In: Civil Engineering
A 1" pipe buried 2' deep runs 40' from house to outhouse. Frost depth = 3', so a trickle must flow.
a) Say it's laminar flow, at 75% of the velocity needed to make Re=2100. Find that velocity, gal/day carried.
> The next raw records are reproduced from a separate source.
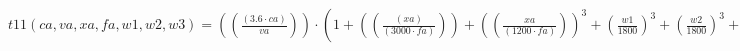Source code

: \documentclass[preview,border=1pt]{standalone}
\begin{document}
$
t11 (ca,va,xa,fa,w1,w2,w3) = \left(\left(\frac{\left(\num{3.6}\cdot ca\right)}{va}\right)\right)\cdot \left(\num{1}+\left(\left(\frac{\left(xa\right)}{\left(\num{3000}\cdot fa\right)}\right)\right)+\left(\left(\frac{xa}{\left(\num{1200}\cdot fa\right)}\right)\right)^{\num{3}}+\left(\frac{w1}{\num{1800}}\right)^{\num{3}}+\left(\frac{w2}{\num{1800}}\right)^{\num{3}}+\left(\frac{w3}{\num{1800}}\right)^{\num{3}}\right)
$
\end{document}
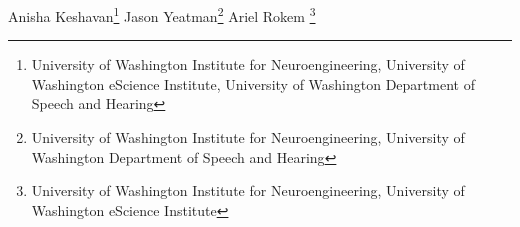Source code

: \iflatexml
Anisha Keshavan\footnote[1,2,3]{University of Washington Institute for Neuroengineering, University of Washington eScience Institute, University of Washington Department of Speech and Hearing}
Jason Yeatman\footnote[1,3]{University of Washington Institute for Neuroengineering, University of Washington Department of Speech and Hearing}
Ariel Rokem \footnote[1,2] {University of Washington Institute for Neuroengineering, University of Washington eScience Institute}

\else %

\author[l1,l2,l3]{Anisha Keshavan}

\author[l1,l3]{Jason Yeatman}

\author[l1,l2]{Ariel Rokem}


\address[l1]{University of Washington Institute for Neuroengineering, Seattle, WA}
\address[l2]{University of Washington eScience Institute, Seattle, WA}
\address[l3]{University of Washington Deparment of Speech and Hearing, Seattle, WA}

\fi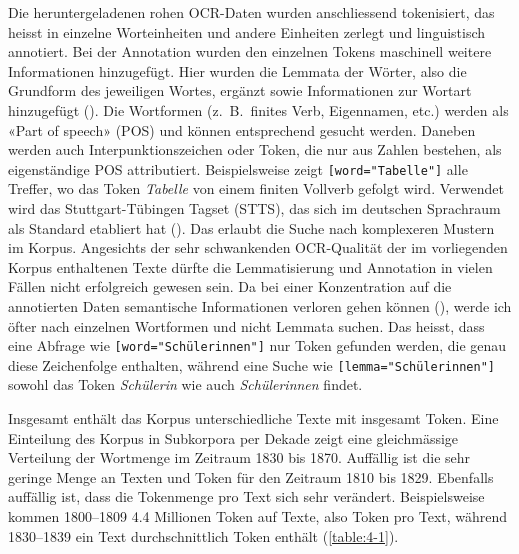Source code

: Die heruntergeladenen rohen OCR-Daten wurden anschliessend tokenisiert, das heisst in einzelne Worteinheiten und andere Einheiten zerlegt und linguistisch annotiert. Bei der Annotation wurden den einzelnen Tokens maschinell weitere Informationen hinzugefügt. Hier wurden die Lemmata der Wörter, also die Grundform des jeweiligen Wortes, ergänzt sowie Informationen zur Wortart hinzugefügt (\cite[57-87]{lemnitzer_korpuslinguistik_2015}). Die Wortformen (z.~B.~finites Verb, Eigennamen, etc.) werden als «Part of speech» (POS) und können entsprechend gesucht werden. Daneben werden auch Interpunktionszeichen oder Token, die nur aus Zahlen bestehen, als eigenständige POS attributiert. Beispielsweise zeigt \texttt{[word="Ta\-belle"]\-[pos="VVFIN"]} alle Treffer, wo das Token \textit{Tabelle} von einem finiten Vollverb gefolgt wird. Verwendet wird das Stuttgart-Tübingen Tagset (STTS), das sich im deutschen Sprachraum als Standard etabliert hat (\cite{schiller_guidelines_1999}). Das erlaubt die Suche nach komplexeren Mustern im Korpus. Angesichts der sehr schwankenden OCR-Qualität der im vorliegenden Korpus enthaltenen Texte dürfte die Lemmatisierung und Annotation in vielen Fällen nicht erfolgreich gewesen sein. Da bei einer Konzentration auf die annotierten Daten semantische Informationen verloren gehen können (\cite[124-127]{bubenhofer_sprachgebrauchsmuster_2009}), werde ich öfter nach einzelnen Wortformen und nicht Lemmata suchen. Das heisst, dass eine Abfrage wie \texttt{[word=\string"Schül\-er\-innen"]} nur Token gefunden werden, die genau diese Zeichenfolge enthalten, während eine Suche wie \texttt{[lemma\-=\string"Schüler\-innen"]} sowohl das Token \textit{Schül\-er\-in} wie auch \textit{Schülerinnen} findet.

Insgesamt enthält das Korpus  unterschiedliche Texte mit insgesamt  Token. Eine Einteilung des Korpus in Subkorpora per Dekade zeigt eine gleichmässige Verteilung der Wortmenge im Zeitraum 1830 bis 1870. Auffällig ist die sehr geringe Menge an Texten und Token für den Zeitraum 1810 bis 1829. Ebenfalls auffällig ist, dass die Tokenmenge pro Text sich sehr verändert. Beispielsweise kommen 1800–1809 4.4 Millionen Token auf  Texte, also  Token pro Text, während 1830–1839 ein Text durchschnittlich  Token enthält (\cref{table:4-1}). 

\hspace{1cm}

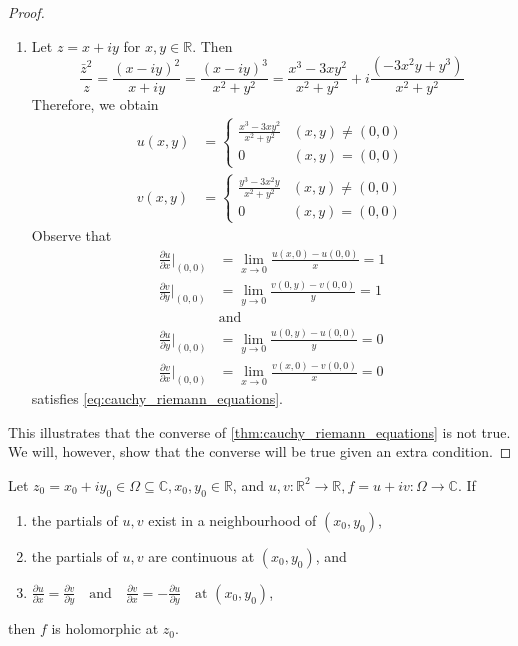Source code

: \documentclass[11pt, oneside]{book}
\begin{document}
\begin{eg}
\begin{proof}
\begin{enumerate}
			\item Let $z = x + iy$ for $x, y \in \mathbb{R}$. Then
			\begin{equation*}
				\frac{\bar{z}^2}{z} = \frac{(x - iy)^2}{x + iy} = \frac{(x - iy)^3}{x^2 + y^2} = \frac{x^3 - 3xy^2}{x^2 + y^2} + i \frac{(-3x^2y + y^3)}{x^2 + y^2}
			\end{equation*}
			Therefore, we obtain
			\begin{align*}
				u(x, y) &= \begin{cases}
					\frac{x^3 - 3xy^2}{x^2 + y^2} & (x, y) \neq (0, 0) \\
					0	& (x, y) = (0, 0)
				\end{cases} \\
				v(x, y) &= \begin{cases}
					\frac{y^3 - 3x^2y}{x^2 + y^2} & (x, y) \neq (0, 0) \\
					0	& (x, y) = (0, 0)
				\end{cases}
			\end{align*}
			Observe that
			\begin{align*}
				\frac{\partial u}{\partial x} \Bigr|_{(0, 0)}
					&= \lim_{x \to 0} \frac{u(x, 0) - u(0, 0)}{x} = 1 \\
				\frac{\partial v}{\partial y} \Bigr|_{(0, 0)}
					&= \lim_{y \to 0} \frac{v(0, y) - v(0, 0)}{y} = 1 \\
					&\text{and} \\
				\frac{\partial u}{\partial y} \Bigr|_{(0, 0)}
					&= \lim_{y \to 0} \frac{u(0, y) - u(0, 0)}{y} = 0 \\
				\frac{\partial v}{\partial x} \Bigr|_{(0, 0)}
					&= \lim_{x \to 0} \frac{v(x, 0) - v(0, 0)}{x} = 0
			\end{align*}
			satisfies \cref{eq:cauchy_riemann_equations}.
		\end{enumerate}
		This illustrates that the converse of \cref{thm:cauchy_riemann_equations} is not true. We will, however, show that the converse will be true given an extra condition.
	\end{proof}
\end{eg}

\begin{thm}\label{thm:conditional_converse_of_cre}
	Let $z_0 = x_0 + iy_0 \in \Omega \subseteq \mathbb{C}, x_0, y_0 \in \mathbb{R}$, and $u, v : \mathbb{R}^2 \to \mathbb{R}, f = u + iv : \Omega \to \mathbb{C}$. If
	\begin{enumerate}
		\item the partials of $u, v$ exist in a neighbourhood of $(x_0, y_0)$,
		\item the partials of $u, v$ are continuous at $(x_0, y_0)$, and
		\item $\frac{\partial u}{\partial x} = \frac{\partial v}{\partial y} \quad \text{and} \quad \frac{\partial v}{\partial x} = - \frac{\partial u}{\partial y} \quad \text{at } (x_0, y_0)$,
	\end{enumerate}
	then $f$ is holomorphic at $z_0$.
\end{thm}
\end{document}
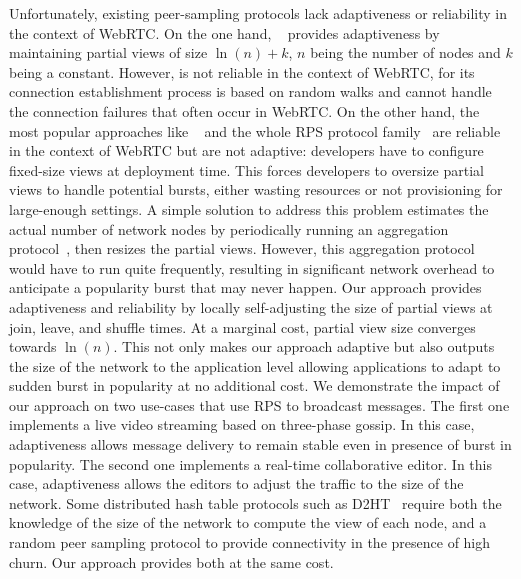 Unfortunately, existing peer-sampling protocols lack adaptiveness or reliability
in the context of WebRTC. On the one hand,
\SCAMP~\cite{ganesh2001scamp,ganesh2003peer} provides adaptiveness by
maintaining partial views of size $\ln(n)+k$, $n$ being the number of nodes and
$k$ being a constant. However, \SCAMP is not reliable in the context of WebRTC,
for its connection establishment process is based on random walks and cannot
handle the connection failures that often occur in WebRTC. On the other hand,
the most popular approaches like \CYCLON~\cite{voulgaris2005cyclon} and the
whole RPS protocol family~\cite{jelasity2007gossip} are reliable in the context
of WebRTC but are not adaptive: developers have to configure fixed-size views at
deployment time. This forces developers to oversize partial views to handle
potential bursts, either wasting resources or not provisioning for large-enough
settings. A simple solution to address this problem estimates the actual number
of network nodes by periodically running an aggregation
protocol~\cite{montresor2004robust}, then resizes the partial views. However,
this aggregation protocol would have to run quite frequently, resulting in
significant network overhead to anticipate a popularity burst that may never
happen. Our approach provides adaptiveness and reliability by locally
self-adjusting the size of partial views at join, leave, and shuffle times. At a
marginal cost, partial view size converges towards $\ln(n)$. This not only makes
our approach adaptive but also outputs the size of the network to the
application level allowing applications to adapt to sudden burst in popularity
at no additional cost. We demonstrate the impact of our approach on two
use-cases that use RPS to broadcast messages. The first one implements a live
video streaming based on three-phase gossip. In this case, adaptiveness allows
message delivery to remain stable even in presence of burst in popularity. The
second one implements a real-time collaborative editor. In this case,
adaptiveness allows the editors to adjust the traffic to the size of the
network. Some distributed hash table protocols such as D2HT~\cite{bertier-d2ht}
require both the knowledge of the size of the network to compute the view of
each node, and a random peer sampling protocol to provide connectivity in the
presence of high churn. Our approach provides both at the same cost.


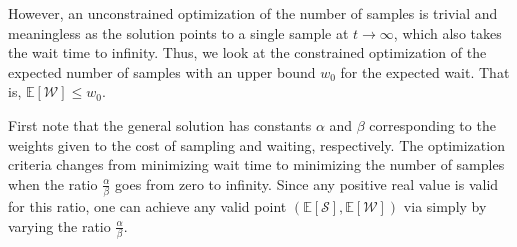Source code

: However, an unconstrained optimization of the number of samples is trivial and meaningless as the solution points to a single sample at $t\!\rightarrow\!\infty$, which also takes the wait time to infinity.
Thus, we look at the constrained optimization of the expected number of samples with an upper bound $w_0$ for the expected wait.
That is, $\mathbb{E}[\mathcal{W}]\!\leq\!w_0$.

First note that the general solution has constants $\alpha$ and $\beta$ corresponding to the weights given to the cost of sampling and waiting, respectively.
The optimization criteria changes from minimizing wait time to minimizing the number of samples when the ratio $\frac{\alpha}{\beta}$ goes from zero to infinity.
Since any positive real value is valid for this ratio, one can achieve any valid point $(\mathbb{E}[\mathcal{S}],\mathbb{E}[\mathcal{W}])$ via simply by varying the ratio $\frac{\alpha}{\beta}$.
Use p=1.94slug/ft^3, m= 2.2*10^-5 lb-sec/ft^2 in this and the following Re problems.
b) Find the head loss hl=hp and the pressure drop (psi) over the l=40'
Answer a) Re = 2100 = pvD/m where p is density of water p = 1.94 slug/ft3 = 1.94 *32.174 lb/ft3 = 62.417 lb/ft3
D = dia of pipe = 1" = 1/12 ft
Dynamic visosity coeffecient = m = 2.2 *10^-5 lb-sec/ ft2
Thus velocity of flow = v1 = 0.0088 ft/sec
Thus 75% of this velocity = v2 = 0.75* 0.0088 ft/sec = 0.0066 ft/sec which is the velocity that has been asked to be calculated.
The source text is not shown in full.